#### Activity:
For the entries below, repeat exactly each line starting with the one that contains "- Creating a" and going on through the one that contains "- Finally, I", and no others.

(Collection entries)
+ + +

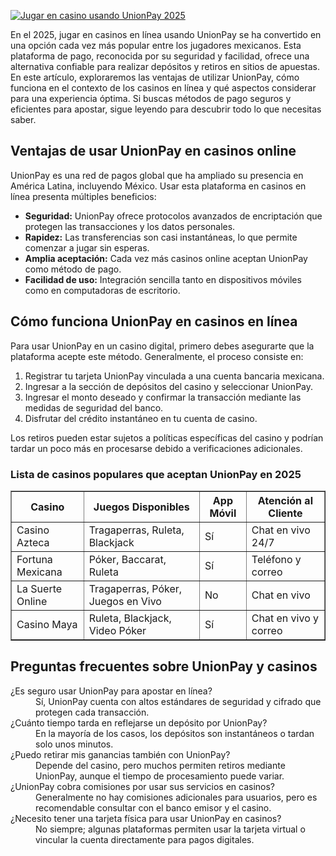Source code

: [![Jugar en casino usando UnionPay 2025](https://123-caf.pages.dev/gitsignup.png)](https://vrmoo.ru/Bt82HjjY)

<p>En el 2025, jugar en casinos en línea usando UnionPay se ha convertido en una opción cada vez más popular entre los jugadores mexicanos. Esta plataforma de pago, reconocida por su seguridad y facilidad, ofrece una alternativa confiable para realizar depósitos y retiros en sitios de apuestas. En este artículo, exploraremos las ventajas de utilizar UnionPay, cómo funciona en el contexto de los casinos en línea y qué aspectos considerar para una experiencia óptima. Si buscas métodos de pago seguros y eficientes para apostar, sigue leyendo para descubrir todo lo que necesitas saber.</p>  <h2>Ventajas de usar UnionPay en casinos online</h2> <p>UnionPay es una red de pagos global que ha ampliado su presencia en América Latina, incluyendo México. Usar esta plataforma en casinos en línea presenta múltiples beneficios:</p> <ul>   <li><strong>Seguridad:</strong> UnionPay ofrece protocolos avanzados de encriptación que protegen las transacciones y los datos personales.</li>   <li><strong>Rapidez:</strong> Las transferencias son casi instantáneas, lo que permite comenzar a jugar sin esperas.</li>   <li><strong>Amplia aceptación:</strong> Cada vez más casinos online aceptan UnionPay como método de pago.</li>   <li><strong>Facilidad de uso:</strong> Integración sencilla tanto en dispositivos móviles como en computadoras de escritorio.</li> </ul>  <h2>Cómo funciona UnionPay en casinos en línea</h2> <p>Para usar UnionPay en un casino digital, primero debes asegurarte que la plataforma acepte este método. Generalmente, el proceso consiste en:</p> <ol>   <li>Registrar tu tarjeta UnionPay vinculada a una cuenta bancaria mexicana.</li>   <li>Ingresar a la sección de depósitos del casino y seleccionar UnionPay.</li>   <li>Ingresar el monto deseado y confirmar la transacción mediante las medidas de seguridad del banco.</li>   <li>Disfrutar del crédito instantáneo en tu cuenta de casino.</li> </ol> <p>Los retiros pueden estar sujetos a políticas específicas del casino y podrían tardar un poco más en procesarse debido a verificaciones adicionales.</p>  <h3>Lista de casinos populares que aceptan UnionPay en 2025</h3> <table border="1" cellpadding="5" cellspacing="0">   <thead>     <tr>       <th>Casino</th>       <th>Juegos Disponibles</th>       <th>App Móvil</th>       <th>Atención al Cliente</th>     </tr>   </thead>   <tbody>     <tr>       <td>Casino Azteca</td>       <td>Tragaperras, Ruleta, Blackjack</td>       <td>Sí</td>       <td>Chat en vivo 24/7</td>     </tr>     <tr>       <td>Fortuna Mexicana</td>       <td>Póker, Baccarat, Ruleta</td>       <td>Sí</td>       <td>Teléfono y correo</td>     </tr>     <tr>       <td>La Suerte Online</td>       <td>Tragaperras, Póker, Juegos en Vivo</td>       <td>No</td>       <td>Chat en vivo</td>     </tr>     <tr>       <td>Casino Maya</td>       <td>Ruleta, Blackjack, Video Póker</td>       <td>Sí</td>       <td>Chat en vivo y correo</td>     </tr>   </tbody> </table>  <h2>Preguntas frecuentes sobre UnionPay y casinos</h2> <dl>   <dt>¿Es seguro usar UnionPay para apostar en línea?</dt>   <dd>Sí, UnionPay cuenta con altos estándares de seguridad y cifrado que protegen cada transacción.</dd>    <dt>¿Cuánto tiempo tarda en reflejarse un depósito por UnionPay?</dt>   <dd>En la mayoría de los casos, los depósitos son instantáneos o tardan solo unos minutos.</dd>    <dt>¿Puedo retirar mis ganancias también con UnionPay?</dt>   <dd>Depende del casino, pero muchos permiten retiros mediante UnionPay, aunque el tiempo de procesamiento puede variar.</dd>    <dt>¿UnionPay cobra comisiones por usar sus servicios en casinos?</dt>   <dd>Generalmente no hay comisiones adicionales para usuarios, pero es recomendable consultar con el banco emisor y el casino.</dd>    <dt>¿Necesito tener una tarjeta física para usar UnionPay en casinos?</dt>   <dd>No siempre; algunas plataformas permiten usar la tarjeta virtual o vincular la cuenta directamente para pagos digitales.</dd> </dl>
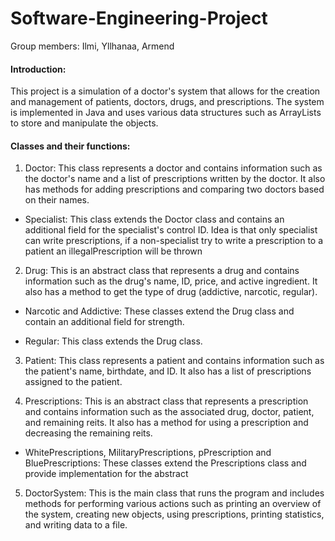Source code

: # Software-Engineering-Project
Group members: Ilmi, Yllhanaa, Armend



#### Introduction:

This project is a simulation of a doctor's system that allows for the creation and management of patients, doctors, drugs, and prescriptions. The system is implemented in Java and uses various data structures such as ArrayLists to store and manipulate the objects.

#### Classes and their functions:

1. Doctor: This class represents a doctor and contains information such as the doctor's name and a list of prescriptions written by the doctor. It also has methods for adding prescriptions and comparing two doctors based on their names.

- Specialist: This class extends the Doctor class and contains an additional field for the specialist's control ID. Idea is that only specialist can write prescriptions, if a non-specialist try to write a prescription to a patient an illegalPrescription will be thrown

2. Drug: This is an abstract class that represents a drug and contains information such as the drug's name, ID, price, and active ingredient. It also has a method to get the type of drug (addictive, narcotic, regular).

- Narcotic and Addictive: These classes extend the Drug class and contain an additional field for strength.

- Regular: This class extends the Drug class.

3. Patient: This class represents a patient and contains information such as the patient's name, birthdate, and ID. It also has a list of prescriptions assigned to the patient.

4. Prescriptions: This is an abstract class that represents a prescription and contains information such as the associated drug, doctor, patient, and remaining reits. It also has a method for using a prescription and decreasing the remaining reits.

- WhitePrescriptions, MilitaryPrescriptions, pPrescription and BluePrescriptions: These classes extend the Prescriptions class and provide implementation for the abstract

5. DoctorSystem: This is the main class that runs the program and includes methods for performing various actions such as printing an overview of the system, creating new objects, using prescriptions, printing statistics, and writing data to a file.
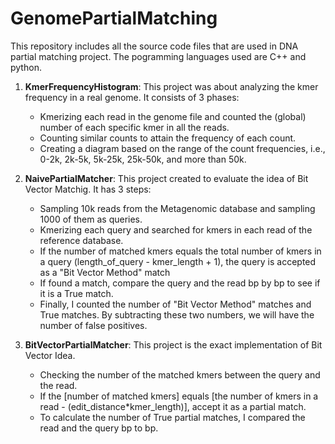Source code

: # GenomePartialMatching
This repository includes all the source code files that are used in DNA partial matching project. The pogramming languages used are C++ and python.

1. **KmerFrequencyHistogram**: This project was about analyzing the kmer frequency in a real genome. It consists of 3 phases:
   - Kmerizing each read in the genome file and counted the (global) number of each specific kmer in all the reads. 
   - Counting similar counts to attain the frequency of each count. 
   - Creating a diagram based on the range of the count frequencies, i.e., 0-2k, 2k-5k, 5k-25k, 25k-50k, and more than 50k. 

2. **NaivePartialMatcher**: This project created to evaluate the idea of Bit Vector Matchig. It has 3 steps:
   - Sampling 10k reads from the Metagenomic database and sampling 1000 of them as queries. 
   - Kmerizing each query and searched for kmers in each read of the reference database. 
   - If the number of matched kmers equals the total number of kmers in a query (length_of_query - kmer_length + 1), the query is accepted as a "Bit Vector Method" match
   - If found a match, compare the query and the read bp by bp to see if it is a True match. 
   - Finally, I counted the number of "Bit Vector Method" matches and True matches. By subtracting these two numbers, we will have the number of false positives.

3. **BitVectorPartialMatcher**: This project is the exact implementation of Bit Vector Idea.
   - Checking the number of the matched kmers between the query and the read. 
   - If the [number of matched kmers] equals [the number of kmers in a read - (edit_distance*kmer_length)], accept it as a partial match.
   - To calculate the number of True partial matches, I compared the read and the query bp to bp.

+ + +

#### Solved exercise:
   - Creating a diagram based on the range of the count frequencies, i.e., 0-2k, 2k-5k, 5k-25k, 25k-50k, and more than 50k. 

2. **NaivePartialMatcher**: This project created to evaluate the idea of Bit Vector Matchig. It has 3 steps:
   - Sampling 10k reads from the Metagenomic database and sampling 1000 of them as queries. 
   - Kmerizing each query and searched for kmers in each read of the reference database. 
   - If the number of matched kmers equals the total number of kmers in a query (length_of_query - kmer_length + 1), the query is accepted as a "Bit Vector Method" match
   - If found a match, compare the query and the read bp by bp to see if it is a True match. 
   - Finally, I counted the number of "Bit Vector Method" matches and True matches. By subtracting these two numbers, we will have the number of false positives.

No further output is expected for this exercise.